• _PROBLEM DETAILS_
Repeat each record exactly as written, and drop any images.

*** PROVIDED DATA ***

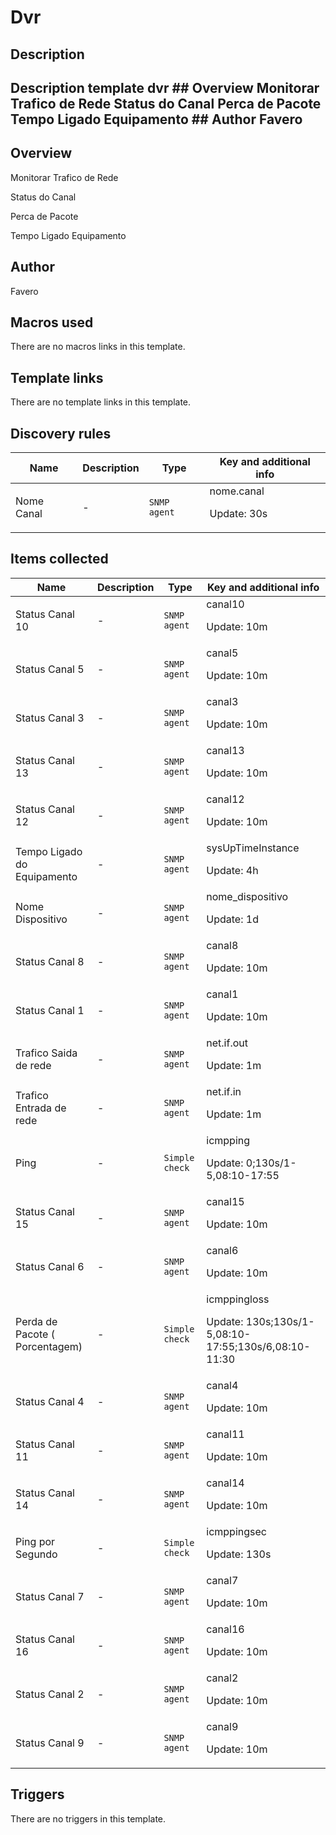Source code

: # Dvr

## Description

## Description template dvr ## Overview Monitorar Trafico de Rede Status do Canal Perca de Pacote Tempo Ligado Equipamento ## Author Favero 

## Overview

Monitorar Trafico de Rede


Status do Canal


Perca de Pacote


Tempo Ligado Equipamento



## Author

Favero

## Macros used

There are no macros links in this template.

## Template links

There are no template links in this template.

## Discovery rules

|Name|Description|Type|Key and additional info|
|----|-----------|----|----|
|Nome Canal|<p>-</p>|`SNMP agent`|nome.canal<p>Update: 30s</p>|
## Items collected

|Name|Description|Type|Key and additional info|
|----|-----------|----|----|
|Status Canal 10|<p>-</p>|`SNMP agent`|canal10<p>Update: 10m</p>|
|Status Canal 5|<p>-</p>|`SNMP agent`|canal5<p>Update: 10m</p>|
|Status Canal 3|<p>-</p>|`SNMP agent`|canal3<p>Update: 10m</p>|
|Status Canal 13|<p>-</p>|`SNMP agent`|canal13<p>Update: 10m</p>|
|Status Canal 12|<p>-</p>|`SNMP agent`|canal12<p>Update: 10m</p>|
|Tempo Ligado do Equipamento|<p>-</p>|`SNMP agent`|sysUpTimeInstance<p>Update: 4h</p>|
|Nome Dispositivo|<p>-</p>|`SNMP agent`|nome_dispositivo<p>Update: 1d</p>|
|Status Canal 8|<p>-</p>|`SNMP agent`|canal8<p>Update: 10m</p>|
|Status Canal 1|<p>-</p>|`SNMP agent`|canal1<p>Update: 10m</p>|
|Trafico Saida de rede|<p>-</p>|`SNMP agent`|net.if.out<p>Update: 1m</p>|
|Trafico Entrada de rede|<p>-</p>|`SNMP agent`|net.if.in<p>Update: 1m</p>|
|Ping|<p>-</p>|`Simple check`|icmpping<p>Update: 0;130s/1-5,08:10-17:55</p>|
|Status Canal 15|<p>-</p>|`SNMP agent`|canal15<p>Update: 10m</p>|
|Status Canal 6|<p>-</p>|`SNMP agent`|canal6<p>Update: 10m</p>|
|Perda de Pacote ( Porcentagem)|<p>-</p>|`Simple check`|icmppingloss<p>Update: 130s;130s/1-5,08:10-17:55;130s/6,08:10-11:30</p>|
|Status Canal 4|<p>-</p>|`SNMP agent`|canal4<p>Update: 10m</p>|
|Status Canal 11|<p>-</p>|`SNMP agent`|canal11<p>Update: 10m</p>|
|Status Canal 14|<p>-</p>|`SNMP agent`|canal14<p>Update: 10m</p>|
|Ping por Segundo|<p>-</p>|`Simple check`|icmppingsec<p>Update: 130s</p>|
|Status Canal 7|<p>-</p>|`SNMP agent`|canal7<p>Update: 10m</p>|
|Status Canal 16|<p>-</p>|`SNMP agent`|canal16<p>Update: 10m</p>|
|Status Canal 2|<p>-</p>|`SNMP agent`|canal2<p>Update: 10m</p>|
|Status Canal 9|<p>-</p>|`SNMP agent`|canal9<p>Update: 10m</p>|
## Triggers

There are no triggers in this template.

*** End of PROVIDED DATA ***

• _RESULT OF THIS TASK_
Source code

: # Dvr

## Description

## Description template dvr ## Overview Monitorar Trafico de Rede Status do Canal Perca de Pacote Tempo Ligado Equipamento ## Author Favero 

## Overview

Monitorar Trafico de Rede


Status do Canal


Perca de Pacote


Tempo Ligado Equipamento



## Author

Favero

## Macros used

There are no macros links in this template.

## Template links

There are no template links in this template.

## Discovery rules

|Name|Description|Type|Key and additional info|
|----|-----------|----|----|
|Nome Canal|<p>-</p>|`SNMP agent`|nome.canal<p>Update: 30s</p>|
## Items collected

|Name|Description|Type|Key and additional info|
|----|-----------|----|----|
|Status Canal 10|<p>-</p>|`SNMP agent`|canal10<p>Update: 10m</p>|
|Status Canal 5|<p>-</p>|`SNMP agent`|canal5<p>Update: 10m</p>|
|Status Canal 3|<p>-</p>|`SNMP agent`|canal3<p>Update: 10m</p>|
|Status Canal 13|<p>-</p>|`SNMP agent`|canal13<p>Update: 10m</p>|
|Status Canal 12|<p>-</p>|`SNMP agent`|canal12<p>Update: 10m</p>|
|Tempo Ligado do Equipamento|<p>-</p>|`SNMP agent`|sysUpTimeInstance<p>Update: 4h</p>|
|Nome Dispositivo|<p>-</p>|`SNMP agent`|nome_dispositivo<p>Update: 1d</p>|
|Status Canal 8|<p>-</p>|`SNMP agent`|canal8<p>Update: 10m</p>|
|Status Canal 1|<p>-</p>|`SNMP agent`|canal1<p>Update: 10m</p>|
|Trafico Saida de rede|<p>-</p>|`SNMP agent`|net.if.out<p>Update: 1m</p>|
|Trafico Entrada de rede|<p>-</p>|`SNMP agent`|net.if.in<p>Update: 1m</p>|
|Ping|<p>-</p>|`Simple check`|icmpping<p>Update: 0;130s/1-5,08:10-17:55</p>|
|Status Canal 15|<p>-</p>|`SNMP agent`|canal15<p>Update: 10m</p>|
|Status Canal 6|<p>-</p>|`SNMP agent`|canal6<p>Update: 10m</p>|
|Perda de Pacote ( Porcentagem)|<p>-</p>|`Simple check`|icmppingloss<p>Update: 130s;130s/1-5,08:10-17:55;130s/6,08:10-11:30</p>|
|Status Canal 4|<p>-</p>|`SNMP agent`|canal4<p>Update: 10m</p>|
|Status Canal 11|<p>-</p>|`SNMP agent`|canal11<p>Update: 10m</p>|
|Status Canal 14|<p>-</p>|`SNMP agent`|canal14<p>Update: 10m</p>|
|Ping por Segundo|<p>-</p>|`Simple check`|icmppingsec<p>Update: 130s</p>|
|Status Canal 7|<p>-</p>|`SNMP agent`|canal7<p>Update: 10m</p>|
|Status Canal 16|<p>-</p>|`SNMP agent`|canal16<p>Update: 10m</p>|
|Status Canal 2|<p>-</p>|`SNMP agent`|canal2<p>Update: 10m</p>|
|Status Canal 9|<p>-</p>|`SNMP agent`|canal9<p>Update: 10m</p>|
## Triggers

There are no triggers in this template.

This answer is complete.